349. Early period of the railroad.—Though steam locomotion after 1830 was a proved success, and though railroads were rapidly extended, and 1,600 miles had been brought into operation in 1835, the men of the time had still much to learn concerning their new instrument of transportation. Some men expected from it a speed of 75 or 100 miles an hour, while the State Engineer of Virginia took it as an admitted fact “that a rate of speed of more than six miles an hour would exceed the bounds set by prudence, though some of the sanguine advocates of railways extend this limit to nine miles an hour.” In certain localities the steam railroad, from the start, performed great service in freight carriage. At the Pennsylvania coal mines, for instance, it reduced the cost of hauling a ton nine miles to the river from $4.00 to $.25. Still the cost in general was high; a charge of ten cents per ton-mile was authorized in some early charters; and few people believed that the railroad could compete successfully with the canal in the transportation of ordinary freight.

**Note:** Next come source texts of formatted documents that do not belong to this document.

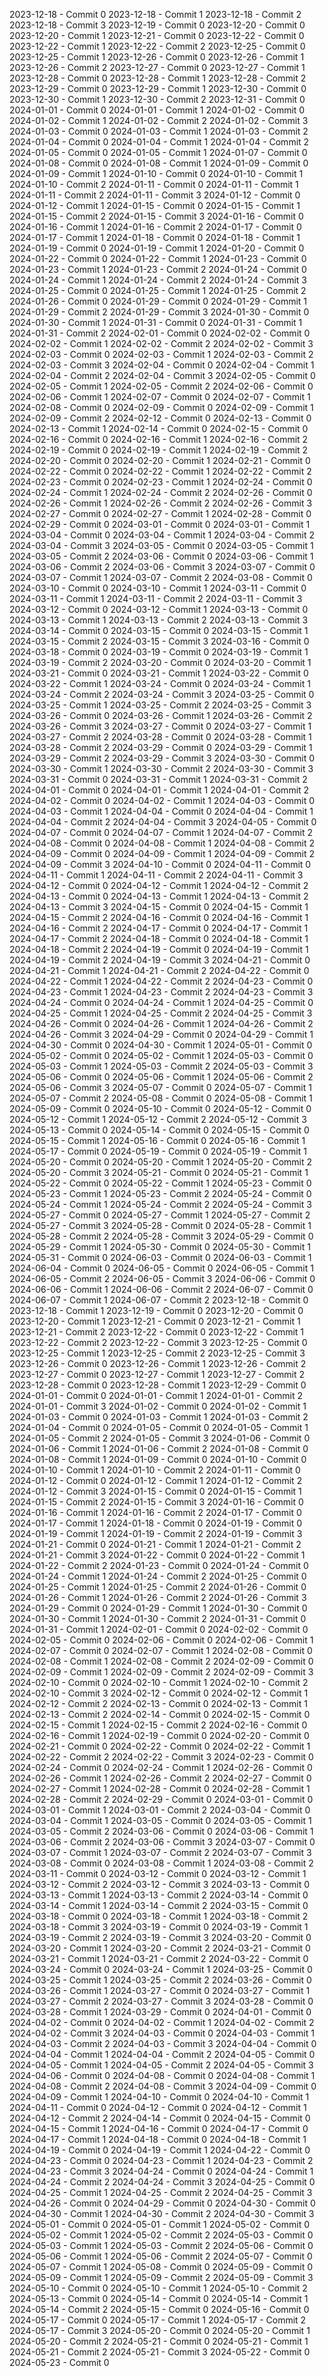 2023-12-18 - Commit 0
2023-12-18 - Commit 1
2023-12-18 - Commit 2
2023-12-18 - Commit 3
2023-12-19 - Commit 0
2023-12-20 - Commit 0
2023-12-20 - Commit 1
2023-12-21 - Commit 0
2023-12-22 - Commit 0
2023-12-22 - Commit 1
2023-12-22 - Commit 2
2023-12-25 - Commit 0
2023-12-25 - Commit 1
2023-12-26 - Commit 0
2023-12-26 - Commit 1
2023-12-26 - Commit 2
2023-12-27 - Commit 0
2023-12-27 - Commit 1
2023-12-28 - Commit 0
2023-12-28 - Commit 1
2023-12-28 - Commit 2
2023-12-29 - Commit 0
2023-12-29 - Commit 1
2023-12-30 - Commit 0
2023-12-30 - Commit 1
2023-12-30 - Commit 2
2023-12-31 - Commit 0
2024-01-01 - Commit 0
2024-01-01 - Commit 1
2024-01-02 - Commit 0
2024-01-02 - Commit 1
2024-01-02 - Commit 2
2024-01-02 - Commit 3
2024-01-03 - Commit 0
2024-01-03 - Commit 1
2024-01-03 - Commit 2
2024-01-04 - Commit 0
2024-01-04 - Commit 1
2024-01-04 - Commit 2
2024-01-05 - Commit 0
2024-01-05 - Commit 1
2024-01-07 - Commit 0
2024-01-08 - Commit 0
2024-01-08 - Commit 1
2024-01-09 - Commit 0
2024-01-09 - Commit 1
2024-01-10 - Commit 0
2024-01-10 - Commit 1
2024-01-10 - Commit 2
2024-01-11 - Commit 0
2024-01-11 - Commit 1
2024-01-11 - Commit 2
2024-01-11 - Commit 3
2024-01-12 - Commit 0
2024-01-12 - Commit 1
2024-01-15 - Commit 0
2024-01-15 - Commit 1
2024-01-15 - Commit 2
2024-01-15 - Commit 3
2024-01-16 - Commit 0
2024-01-16 - Commit 1
2024-01-16 - Commit 2
2024-01-17 - Commit 0
2024-01-17 - Commit 1
2024-01-18 - Commit 0
2024-01-18 - Commit 1
2024-01-19 - Commit 0
2024-01-19 - Commit 1
2024-01-20 - Commit 0
2024-01-22 - Commit 0
2024-01-22 - Commit 1
2024-01-23 - Commit 0
2024-01-23 - Commit 1
2024-01-23 - Commit 2
2024-01-24 - Commit 0
2024-01-24 - Commit 1
2024-01-24 - Commit 2
2024-01-24 - Commit 3
2024-01-25 - Commit 0
2024-01-25 - Commit 1
2024-01-25 - Commit 2
2024-01-26 - Commit 0
2024-01-29 - Commit 0
2024-01-29 - Commit 1
2024-01-29 - Commit 2
2024-01-29 - Commit 3
2024-01-30 - Commit 0
2024-01-30 - Commit 1
2024-01-31 - Commit 0
2024-01-31 - Commit 1
2024-01-31 - Commit 2
2024-02-01 - Commit 0
2024-02-02 - Commit 0
2024-02-02 - Commit 1
2024-02-02 - Commit 2
2024-02-02 - Commit 3
2024-02-03 - Commit 0
2024-02-03 - Commit 1
2024-02-03 - Commit 2
2024-02-03 - Commit 3
2024-02-04 - Commit 0
2024-02-04 - Commit 1
2024-02-04 - Commit 2
2024-02-04 - Commit 3
2024-02-05 - Commit 0
2024-02-05 - Commit 1
2024-02-05 - Commit 2
2024-02-06 - Commit 0
2024-02-06 - Commit 1
2024-02-07 - Commit 0
2024-02-07 - Commit 1
2024-02-08 - Commit 0
2024-02-09 - Commit 0
2024-02-09 - Commit 1
2024-02-09 - Commit 2
2024-02-12 - Commit 0
2024-02-13 - Commit 0
2024-02-13 - Commit 1
2024-02-14 - Commit 0
2024-02-15 - Commit 0
2024-02-16 - Commit 0
2024-02-16 - Commit 1
2024-02-16 - Commit 2
2024-02-19 - Commit 0
2024-02-19 - Commit 1
2024-02-19 - Commit 2
2024-02-20 - Commit 0
2024-02-20 - Commit 1
2024-02-21 - Commit 0
2024-02-22 - Commit 0
2024-02-22 - Commit 1
2024-02-22 - Commit 2
2024-02-23 - Commit 0
2024-02-23 - Commit 1
2024-02-24 - Commit 0
2024-02-24 - Commit 1
2024-02-24 - Commit 2
2024-02-26 - Commit 0
2024-02-26 - Commit 1
2024-02-26 - Commit 2
2024-02-26 - Commit 3
2024-02-27 - Commit 0
2024-02-27 - Commit 1
2024-02-28 - Commit 0
2024-02-29 - Commit 0
2024-03-01 - Commit 0
2024-03-01 - Commit 1
2024-03-04 - Commit 0
2024-03-04 - Commit 1
2024-03-04 - Commit 2
2024-03-04 - Commit 3
2024-03-05 - Commit 0
2024-03-05 - Commit 1
2024-03-05 - Commit 2
2024-03-06 - Commit 0
2024-03-06 - Commit 1
2024-03-06 - Commit 2
2024-03-06 - Commit 3
2024-03-07 - Commit 0
2024-03-07 - Commit 1
2024-03-07 - Commit 2
2024-03-08 - Commit 0
2024-03-10 - Commit 0
2024-03-10 - Commit 1
2024-03-11 - Commit 0
2024-03-11 - Commit 1
2024-03-11 - Commit 2
2024-03-11 - Commit 3
2024-03-12 - Commit 0
2024-03-12 - Commit 1
2024-03-13 - Commit 0
2024-03-13 - Commit 1
2024-03-13 - Commit 2
2024-03-13 - Commit 3
2024-03-14 - Commit 0
2024-03-15 - Commit 0
2024-03-15 - Commit 1
2024-03-15 - Commit 2
2024-03-15 - Commit 3
2024-03-16 - Commit 0
2024-03-18 - Commit 0
2024-03-19 - Commit 0
2024-03-19 - Commit 1
2024-03-19 - Commit 2
2024-03-20 - Commit 0
2024-03-20 - Commit 1
2024-03-21 - Commit 0
2024-03-21 - Commit 1
2024-03-22 - Commit 0
2024-03-22 - Commit 1
2024-03-24 - Commit 0
2024-03-24 - Commit 1
2024-03-24 - Commit 2
2024-03-24 - Commit 3
2024-03-25 - Commit 0
2024-03-25 - Commit 1
2024-03-25 - Commit 2
2024-03-25 - Commit 3
2024-03-26 - Commit 0
2024-03-26 - Commit 1
2024-03-26 - Commit 2
2024-03-26 - Commit 3
2024-03-27 - Commit 0
2024-03-27 - Commit 1
2024-03-27 - Commit 2
2024-03-28 - Commit 0
2024-03-28 - Commit 1
2024-03-28 - Commit 2
2024-03-29 - Commit 0
2024-03-29 - Commit 1
2024-03-29 - Commit 2
2024-03-29 - Commit 3
2024-03-30 - Commit 0
2024-03-30 - Commit 1
2024-03-30 - Commit 2
2024-03-30 - Commit 3
2024-03-31 - Commit 0
2024-03-31 - Commit 1
2024-03-31 - Commit 2
2024-04-01 - Commit 0
2024-04-01 - Commit 1
2024-04-01 - Commit 2
2024-04-02 - Commit 0
2024-04-02 - Commit 1
2024-04-03 - Commit 0
2024-04-03 - Commit 1
2024-04-04 - Commit 0
2024-04-04 - Commit 1
2024-04-04 - Commit 2
2024-04-04 - Commit 3
2024-04-05 - Commit 0
2024-04-07 - Commit 0
2024-04-07 - Commit 1
2024-04-07 - Commit 2
2024-04-08 - Commit 0
2024-04-08 - Commit 1
2024-04-08 - Commit 2
2024-04-09 - Commit 0
2024-04-09 - Commit 1
2024-04-09 - Commit 2
2024-04-09 - Commit 3
2024-04-10 - Commit 0
2024-04-11 - Commit 0
2024-04-11 - Commit 1
2024-04-11 - Commit 2
2024-04-11 - Commit 3
2024-04-12 - Commit 0
2024-04-12 - Commit 1
2024-04-12 - Commit 2
2024-04-13 - Commit 0
2024-04-13 - Commit 1
2024-04-13 - Commit 2
2024-04-13 - Commit 3
2024-04-15 - Commit 0
2024-04-15 - Commit 1
2024-04-15 - Commit 2
2024-04-16 - Commit 0
2024-04-16 - Commit 1
2024-04-16 - Commit 2
2024-04-17 - Commit 0
2024-04-17 - Commit 1
2024-04-17 - Commit 2
2024-04-18 - Commit 0
2024-04-18 - Commit 1
2024-04-18 - Commit 2
2024-04-19 - Commit 0
2024-04-19 - Commit 1
2024-04-19 - Commit 2
2024-04-19 - Commit 3
2024-04-21 - Commit 0
2024-04-21 - Commit 1
2024-04-21 - Commit 2
2024-04-22 - Commit 0
2024-04-22 - Commit 1
2024-04-22 - Commit 2
2024-04-23 - Commit 0
2024-04-23 - Commit 1
2024-04-23 - Commit 2
2024-04-23 - Commit 3
2024-04-24 - Commit 0
2024-04-24 - Commit 1
2024-04-25 - Commit 0
2024-04-25 - Commit 1
2024-04-25 - Commit 2
2024-04-25 - Commit 3
2024-04-26 - Commit 0
2024-04-26 - Commit 1
2024-04-26 - Commit 2
2024-04-26 - Commit 3
2024-04-29 - Commit 0
2024-04-29 - Commit 1
2024-04-30 - Commit 0
2024-04-30 - Commit 1
2024-05-01 - Commit 0
2024-05-02 - Commit 0
2024-05-02 - Commit 1
2024-05-03 - Commit 0
2024-05-03 - Commit 1
2024-05-03 - Commit 2
2024-05-03 - Commit 3
2024-05-06 - Commit 0
2024-05-06 - Commit 1
2024-05-06 - Commit 2
2024-05-06 - Commit 3
2024-05-07 - Commit 0
2024-05-07 - Commit 1
2024-05-07 - Commit 2
2024-05-08 - Commit 0
2024-05-08 - Commit 1
2024-05-09 - Commit 0
2024-05-10 - Commit 0
2024-05-12 - Commit 0
2024-05-12 - Commit 1
2024-05-12 - Commit 2
2024-05-12 - Commit 3
2024-05-13 - Commit 0
2024-05-14 - Commit 0
2024-05-15 - Commit 0
2024-05-15 - Commit 1
2024-05-16 - Commit 0
2024-05-16 - Commit 1
2024-05-17 - Commit 0
2024-05-19 - Commit 0
2024-05-19 - Commit 1
2024-05-20 - Commit 0
2024-05-20 - Commit 1
2024-05-20 - Commit 2
2024-05-20 - Commit 3
2024-05-21 - Commit 0
2024-05-21 - Commit 1
2024-05-22 - Commit 0
2024-05-22 - Commit 1
2024-05-23 - Commit 0
2024-05-23 - Commit 1
2024-05-23 - Commit 2
2024-05-24 - Commit 0
2024-05-24 - Commit 1
2024-05-24 - Commit 2
2024-05-24 - Commit 3
2024-05-27 - Commit 0
2024-05-27 - Commit 1
2024-05-27 - Commit 2
2024-05-27 - Commit 3
2024-05-28 - Commit 0
2024-05-28 - Commit 1
2024-05-28 - Commit 2
2024-05-28 - Commit 3
2024-05-29 - Commit 0
2024-05-29 - Commit 1
2024-05-30 - Commit 0
2024-05-30 - Commit 1
2024-05-31 - Commit 0
2024-06-03 - Commit 0
2024-06-03 - Commit 1
2024-06-04 - Commit 0
2024-06-05 - Commit 0
2024-06-05 - Commit 1
2024-06-05 - Commit 2
2024-06-05 - Commit 3
2024-06-06 - Commit 0
2024-06-06 - Commit 1
2024-06-06 - Commit 2
2024-06-07 - Commit 0
2024-06-07 - Commit 1
2024-06-07 - Commit 2
2023-12-18 - Commit 0
2023-12-18 - Commit 1
2023-12-19 - Commit 0
2023-12-20 - Commit 0
2023-12-20 - Commit 1
2023-12-21 - Commit 0
2023-12-21 - Commit 1
2023-12-21 - Commit 2
2023-12-22 - Commit 0
2023-12-22 - Commit 1
2023-12-22 - Commit 2
2023-12-22 - Commit 3
2023-12-25 - Commit 0
2023-12-25 - Commit 1
2023-12-25 - Commit 2
2023-12-25 - Commit 3
2023-12-26 - Commit 0
2023-12-26 - Commit 1
2023-12-26 - Commit 2
2023-12-27 - Commit 0
2023-12-27 - Commit 1
2023-12-27 - Commit 2
2023-12-28 - Commit 0
2023-12-28 - Commit 1
2023-12-29 - Commit 0
2024-01-01 - Commit 0
2024-01-01 - Commit 1
2024-01-01 - Commit 2
2024-01-01 - Commit 3
2024-01-02 - Commit 0
2024-01-02 - Commit 1
2024-01-03 - Commit 0
2024-01-03 - Commit 1
2024-01-03 - Commit 2
2024-01-04 - Commit 0
2024-01-05 - Commit 0
2024-01-05 - Commit 1
2024-01-05 - Commit 2
2024-01-05 - Commit 3
2024-01-06 - Commit 0
2024-01-06 - Commit 1
2024-01-06 - Commit 2
2024-01-08 - Commit 0
2024-01-08 - Commit 1
2024-01-09 - Commit 0
2024-01-10 - Commit 0
2024-01-10 - Commit 1
2024-01-10 - Commit 2
2024-01-11 - Commit 0
2024-01-12 - Commit 0
2024-01-12 - Commit 1
2024-01-12 - Commit 2
2024-01-12 - Commit 3
2024-01-15 - Commit 0
2024-01-15 - Commit 1
2024-01-15 - Commit 2
2024-01-15 - Commit 3
2024-01-16 - Commit 0
2024-01-16 - Commit 1
2024-01-16 - Commit 2
2024-01-17 - Commit 0
2024-01-17 - Commit 1
2024-01-18 - Commit 0
2024-01-19 - Commit 0
2024-01-19 - Commit 1
2024-01-19 - Commit 2
2024-01-19 - Commit 3
2024-01-21 - Commit 0
2024-01-21 - Commit 1
2024-01-21 - Commit 2
2024-01-21 - Commit 3
2024-01-22 - Commit 0
2024-01-22 - Commit 1
2024-01-22 - Commit 2
2024-01-23 - Commit 0
2024-01-24 - Commit 0
2024-01-24 - Commit 1
2024-01-24 - Commit 2
2024-01-25 - Commit 0
2024-01-25 - Commit 1
2024-01-25 - Commit 2
2024-01-26 - Commit 0
2024-01-26 - Commit 1
2024-01-26 - Commit 2
2024-01-26 - Commit 3
2024-01-29 - Commit 0
2024-01-29 - Commit 1
2024-01-30 - Commit 0
2024-01-30 - Commit 1
2024-01-30 - Commit 2
2024-01-31 - Commit 0
2024-01-31 - Commit 1
2024-02-01 - Commit 0
2024-02-02 - Commit 0
2024-02-05 - Commit 0
2024-02-06 - Commit 0
2024-02-06 - Commit 1
2024-02-07 - Commit 0
2024-02-07 - Commit 1
2024-02-08 - Commit 0
2024-02-08 - Commit 1
2024-02-08 - Commit 2
2024-02-09 - Commit 0
2024-02-09 - Commit 1
2024-02-09 - Commit 2
2024-02-09 - Commit 3
2024-02-10 - Commit 0
2024-02-10 - Commit 1
2024-02-10 - Commit 2
2024-02-10 - Commit 3
2024-02-12 - Commit 0
2024-02-12 - Commit 1
2024-02-12 - Commit 2
2024-02-13 - Commit 0
2024-02-13 - Commit 1
2024-02-13 - Commit 2
2024-02-14 - Commit 0
2024-02-15 - Commit 0
2024-02-15 - Commit 1
2024-02-15 - Commit 2
2024-02-16 - Commit 0
2024-02-16 - Commit 1
2024-02-19 - Commit 0
2024-02-20 - Commit 0
2024-02-21 - Commit 0
2024-02-22 - Commit 0
2024-02-22 - Commit 1
2024-02-22 - Commit 2
2024-02-22 - Commit 3
2024-02-23 - Commit 0
2024-02-24 - Commit 0
2024-02-24 - Commit 1
2024-02-26 - Commit 0
2024-02-26 - Commit 1
2024-02-26 - Commit 2
2024-02-27 - Commit 0
2024-02-27 - Commit 1
2024-02-28 - Commit 0
2024-02-28 - Commit 1
2024-02-28 - Commit 2
2024-02-29 - Commit 0
2024-03-01 - Commit 0
2024-03-01 - Commit 1
2024-03-01 - Commit 2
2024-03-04 - Commit 0
2024-03-04 - Commit 1
2024-03-05 - Commit 0
2024-03-05 - Commit 1
2024-03-05 - Commit 2
2024-03-06 - Commit 0
2024-03-06 - Commit 1
2024-03-06 - Commit 2
2024-03-06 - Commit 3
2024-03-07 - Commit 0
2024-03-07 - Commit 1
2024-03-07 - Commit 2
2024-03-07 - Commit 3
2024-03-08 - Commit 0
2024-03-08 - Commit 1
2024-03-08 - Commit 2
2024-03-11 - Commit 0
2024-03-12 - Commit 0
2024-03-12 - Commit 1
2024-03-12 - Commit 2
2024-03-12 - Commit 3
2024-03-13 - Commit 0
2024-03-13 - Commit 1
2024-03-13 - Commit 2
2024-03-14 - Commit 0
2024-03-14 - Commit 1
2024-03-14 - Commit 2
2024-03-15 - Commit 0
2024-03-18 - Commit 0
2024-03-18 - Commit 1
2024-03-18 - Commit 2
2024-03-18 - Commit 3
2024-03-19 - Commit 0
2024-03-19 - Commit 1
2024-03-19 - Commit 2
2024-03-19 - Commit 3
2024-03-20 - Commit 0
2024-03-20 - Commit 1
2024-03-20 - Commit 2
2024-03-21 - Commit 0
2024-03-21 - Commit 1
2024-03-21 - Commit 2
2024-03-22 - Commit 0
2024-03-24 - Commit 0
2024-03-24 - Commit 1
2024-03-25 - Commit 0
2024-03-25 - Commit 1
2024-03-25 - Commit 2
2024-03-26 - Commit 0
2024-03-26 - Commit 1
2024-03-27 - Commit 0
2024-03-27 - Commit 1
2024-03-27 - Commit 2
2024-03-27 - Commit 3
2024-03-28 - Commit 0
2024-03-28 - Commit 1
2024-03-29 - Commit 0
2024-04-01 - Commit 0
2024-04-02 - Commit 0
2024-04-02 - Commit 1
2024-04-02 - Commit 2
2024-04-02 - Commit 3
2024-04-03 - Commit 0
2024-04-03 - Commit 1
2024-04-03 - Commit 2
2024-04-03 - Commit 3
2024-04-04 - Commit 0
2024-04-04 - Commit 1
2024-04-04 - Commit 2
2024-04-05 - Commit 0
2024-04-05 - Commit 1
2024-04-05 - Commit 2
2024-04-05 - Commit 3
2024-04-06 - Commit 0
2024-04-08 - Commit 0
2024-04-08 - Commit 1
2024-04-08 - Commit 2
2024-04-08 - Commit 3
2024-04-09 - Commit 0
2024-04-09 - Commit 1
2024-04-10 - Commit 0
2024-04-10 - Commit 1
2024-04-11 - Commit 0
2024-04-12 - Commit 0
2024-04-12 - Commit 1
2024-04-12 - Commit 2
2024-04-14 - Commit 0
2024-04-15 - Commit 0
2024-04-15 - Commit 1
2024-04-16 - Commit 0
2024-04-17 - Commit 0
2024-04-17 - Commit 1
2024-04-18 - Commit 0
2024-04-18 - Commit 1
2024-04-19 - Commit 0
2024-04-19 - Commit 1
2024-04-22 - Commit 0
2024-04-23 - Commit 0
2024-04-23 - Commit 1
2024-04-23 - Commit 2
2024-04-23 - Commit 3
2024-04-24 - Commit 0
2024-04-24 - Commit 1
2024-04-24 - Commit 2
2024-04-24 - Commit 3
2024-04-25 - Commit 0
2024-04-25 - Commit 1
2024-04-25 - Commit 2
2024-04-25 - Commit 3
2024-04-26 - Commit 0
2024-04-29 - Commit 0
2024-04-30 - Commit 0
2024-04-30 - Commit 1
2024-04-30 - Commit 2
2024-04-30 - Commit 3
2024-05-01 - Commit 0
2024-05-01 - Commit 1
2024-05-02 - Commit 0
2024-05-02 - Commit 1
2024-05-02 - Commit 2
2024-05-03 - Commit 0
2024-05-03 - Commit 1
2024-05-03 - Commit 2
2024-05-06 - Commit 0
2024-05-06 - Commit 1
2024-05-06 - Commit 2
2024-05-07 - Commit 0
2024-05-07 - Commit 1
2024-05-08 - Commit 0
2024-05-09 - Commit 0
2024-05-09 - Commit 1
2024-05-09 - Commit 2
2024-05-09 - Commit 3
2024-05-10 - Commit 0
2024-05-10 - Commit 1
2024-05-10 - Commit 2
2024-05-13 - Commit 0
2024-05-14 - Commit 0
2024-05-14 - Commit 1
2024-05-14 - Commit 2
2024-05-15 - Commit 0
2024-05-16 - Commit 0
2024-05-17 - Commit 0
2024-05-17 - Commit 1
2024-05-17 - Commit 2
2024-05-17 - Commit 3
2024-05-20 - Commit 0
2024-05-20 - Commit 1
2024-05-20 - Commit 2
2024-05-21 - Commit 0
2024-05-21 - Commit 1
2024-05-21 - Commit 2
2024-05-21 - Commit 3
2024-05-22 - Commit 0
2024-05-23 - Commit 0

350. Improvements in locomotives.—The technical improvements which have extended the usefulness of the railroad far beyond the dreams of its earlier promoters have been comparatively simple. Mere increase in size of locomotives and cars has been the greatest factor in increased efficiency. The engine which Peter Cooper constructed for experiment on the Baltimore and Ohio, about 1830, had a boiler the size of a flour barrel, weighed less than a ton, and was about the size of a modern hand-car. It was of little practical use. The development from early engines of the class of the Rocket, to those of modern American practice, is shown in the following figures:
| Weight | Hauling Power on Level | ||
|---|---|---|---|
| Early | 5 to 6 tons | 40 | tons |
| Improved | 25 | 1,200 | |
| Modern | 50 | 2,400 | |
In 1914 the average weight of the simple locomotive in the United States was 82 tons. Not only does a large locomotive put to more economical use the heat applied; the large train, also, costs far less in proportion for the services of men employed in running it.